The faster speeds and higher bandwidth of 5G translates to a larger attack surface for hackers to utilize. This means those active and would-be criminals can operate more quickly attacking more devices.
So, what can you do to protect yourself and your business? Below are a few best practices that we ask you to consider as part of your standard operating procedure:
- Use New and Better Passwords
- Having one primary password that you use from site-to-site is simply not safe. Many large online databases - such as Yahoo!, Marriot, Zynga, Equifax and UnderArmour - have been hacked in the past few years. Any password used on those sites has been off limits for current or future us.
- Refrain from what may be a typical password. For example, P@$$wOrd has been unsafe for years, but something more complex, such as %Tvb-387R JJ229--LP will keep the bad guys guessing! Now that this complex password is published in plain text, it is also unusable.
- Be Skeptical of EVERY E-Mail
- We are seeing a massive increase in Phishing e-mails that are designed to trick you into clicking the included and poisoned links. These links can do numerous things, including the installation of Trojan infections and joining your computer to global Botnets. These can lead to an online criminal gaining access to your user real-time activities, accounts and passwords.

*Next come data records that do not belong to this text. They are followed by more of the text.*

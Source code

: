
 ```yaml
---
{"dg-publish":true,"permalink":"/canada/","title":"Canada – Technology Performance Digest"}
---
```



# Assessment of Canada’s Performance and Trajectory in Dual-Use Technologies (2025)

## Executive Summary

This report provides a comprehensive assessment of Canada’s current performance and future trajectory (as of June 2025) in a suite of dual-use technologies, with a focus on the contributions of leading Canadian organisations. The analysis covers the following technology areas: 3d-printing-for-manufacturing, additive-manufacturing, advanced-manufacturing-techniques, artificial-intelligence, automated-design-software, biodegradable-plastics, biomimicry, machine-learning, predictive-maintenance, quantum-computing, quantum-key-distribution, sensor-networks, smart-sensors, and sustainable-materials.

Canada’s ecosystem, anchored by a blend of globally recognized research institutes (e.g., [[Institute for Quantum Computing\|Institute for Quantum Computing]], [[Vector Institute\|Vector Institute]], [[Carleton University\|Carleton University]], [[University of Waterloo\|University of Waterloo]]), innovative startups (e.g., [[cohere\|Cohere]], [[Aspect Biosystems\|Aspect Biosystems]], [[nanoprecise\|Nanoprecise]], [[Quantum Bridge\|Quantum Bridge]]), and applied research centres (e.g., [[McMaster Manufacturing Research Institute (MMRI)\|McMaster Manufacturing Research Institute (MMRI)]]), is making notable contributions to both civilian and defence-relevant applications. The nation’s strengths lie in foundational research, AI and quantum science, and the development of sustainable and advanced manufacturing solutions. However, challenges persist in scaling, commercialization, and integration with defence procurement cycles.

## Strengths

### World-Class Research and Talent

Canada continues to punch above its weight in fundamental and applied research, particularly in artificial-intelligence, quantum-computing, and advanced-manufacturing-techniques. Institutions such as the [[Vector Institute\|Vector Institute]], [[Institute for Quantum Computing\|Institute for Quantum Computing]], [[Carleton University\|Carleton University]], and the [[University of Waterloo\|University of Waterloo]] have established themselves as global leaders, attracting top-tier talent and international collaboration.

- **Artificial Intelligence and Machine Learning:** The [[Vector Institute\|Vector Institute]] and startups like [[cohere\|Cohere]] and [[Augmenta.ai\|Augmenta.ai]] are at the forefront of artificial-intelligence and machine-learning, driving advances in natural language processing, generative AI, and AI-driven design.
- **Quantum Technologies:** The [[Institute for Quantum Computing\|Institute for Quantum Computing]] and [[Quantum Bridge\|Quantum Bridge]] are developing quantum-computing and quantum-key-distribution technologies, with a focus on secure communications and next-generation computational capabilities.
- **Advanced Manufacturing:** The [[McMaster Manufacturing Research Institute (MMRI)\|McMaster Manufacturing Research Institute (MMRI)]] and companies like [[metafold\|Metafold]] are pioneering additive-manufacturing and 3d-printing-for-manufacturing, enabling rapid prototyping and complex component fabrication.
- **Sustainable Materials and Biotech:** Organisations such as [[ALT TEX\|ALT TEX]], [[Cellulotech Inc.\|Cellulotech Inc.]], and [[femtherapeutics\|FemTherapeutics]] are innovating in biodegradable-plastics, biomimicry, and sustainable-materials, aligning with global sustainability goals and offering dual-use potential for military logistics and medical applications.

- Use the Tools at Your Disposal
- A subscribed and updated network firewall, updated desktop security software and effective policies and procedures are no longer optional. In fact, they haven't been for many years. Assuming you have adequate security subscriptions and Spam protection, you must still be diligent with the manual screening of inbound e-mails to verify that they are from trusted sources.

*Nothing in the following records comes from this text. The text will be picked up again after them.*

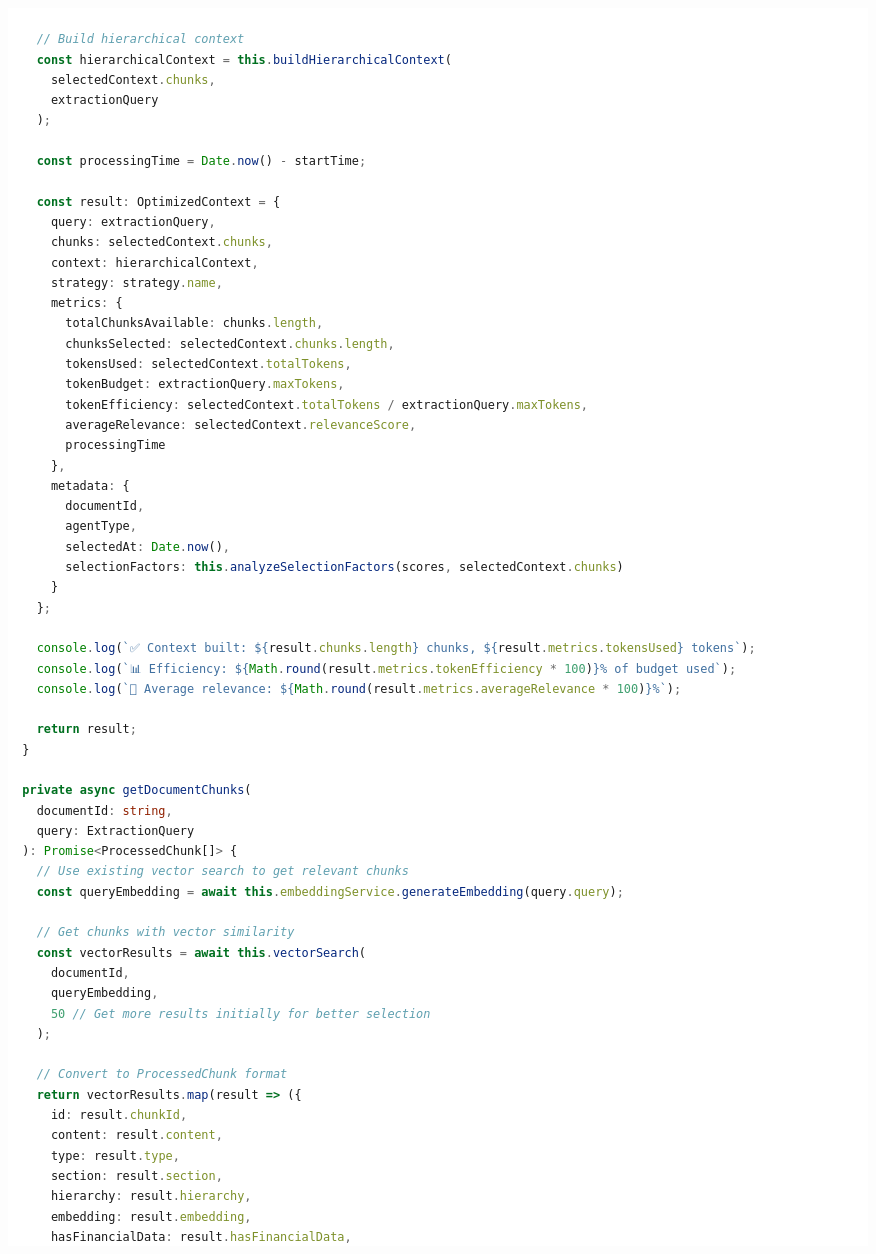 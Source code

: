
 ```typescript

    // Build hierarchical context
    const hierarchicalContext = this.buildHierarchicalContext(
      selectedContext.chunks,
      extractionQuery
    );

    const processingTime = Date.now() - startTime;

    const result: OptimizedContext = {
      query: extractionQuery,
      chunks: selectedContext.chunks,
      context: hierarchicalContext,
      strategy: strategy.name,
      metrics: {
        totalChunksAvailable: chunks.length,
        chunksSelected: selectedContext.chunks.length,
        tokensUsed: selectedContext.totalTokens,
        tokenBudget: extractionQuery.maxTokens,
        tokenEfficiency: selectedContext.totalTokens / extractionQuery.maxTokens,
        averageRelevance: selectedContext.relevanceScore,
        processingTime
      },
      metadata: {
        documentId,
        agentType,
        selectedAt: Date.now(),
        selectionFactors: this.analyzeSelectionFactors(scores, selectedContext.chunks)
      }
    };

    console.log(`✅ Context built: ${result.chunks.length} chunks, ${result.metrics.tokensUsed} tokens`);
    console.log(`📊 Efficiency: ${Math.round(result.metrics.tokenEfficiency * 100)}% of budget used`);
    console.log(`🎯 Average relevance: ${Math.round(result.metrics.averageRelevance * 100)}%`);

    return result;
  }

  private async getDocumentChunks(
    documentId: string,
    query: ExtractionQuery
  ): Promise<ProcessedChunk[]> {
    // Use existing vector search to get relevant chunks
    const queryEmbedding = await this.embeddingService.generateEmbedding(query.query);

    // Get chunks with vector similarity
    const vectorResults = await this.vectorSearch(
      documentId,
      queryEmbedding,
      50 // Get more results initially for better selection
    );

    // Convert to ProcessedChunk format
    return vectorResults.map(result => ({
      id: result.chunkId,
      content: result.content,
      type: result.type,
      section: result.section,
      hierarchy: result.hierarchy,
      embedding: result.embedding,
      hasFinancialData: result.hasFinancialData,
```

- Data Backup is Essential
- Ideally you have multiple copies of your data (as discussed here). In today's world, your backups serve another purpose; they are your best recovery option in the event you become infected by ransomware. In Windows you can use built-in Restore Points, System Backups and System Images. For Mac users, consider using Time Machine at a minimum. We also always recommend a cloud-based backup as a minimum second tier of redundancy.
- When Available, Use Two-Factor Authentication (2FA)
- Most legitimate websites now offer the option for two-factor authentication. 2FA is great for you and terrible for the bad guys. Once enabled it requires providing authorization through a second device (the second factor), typically your mobile phone. When this available, consider enabling it. It will be well worth the extra step!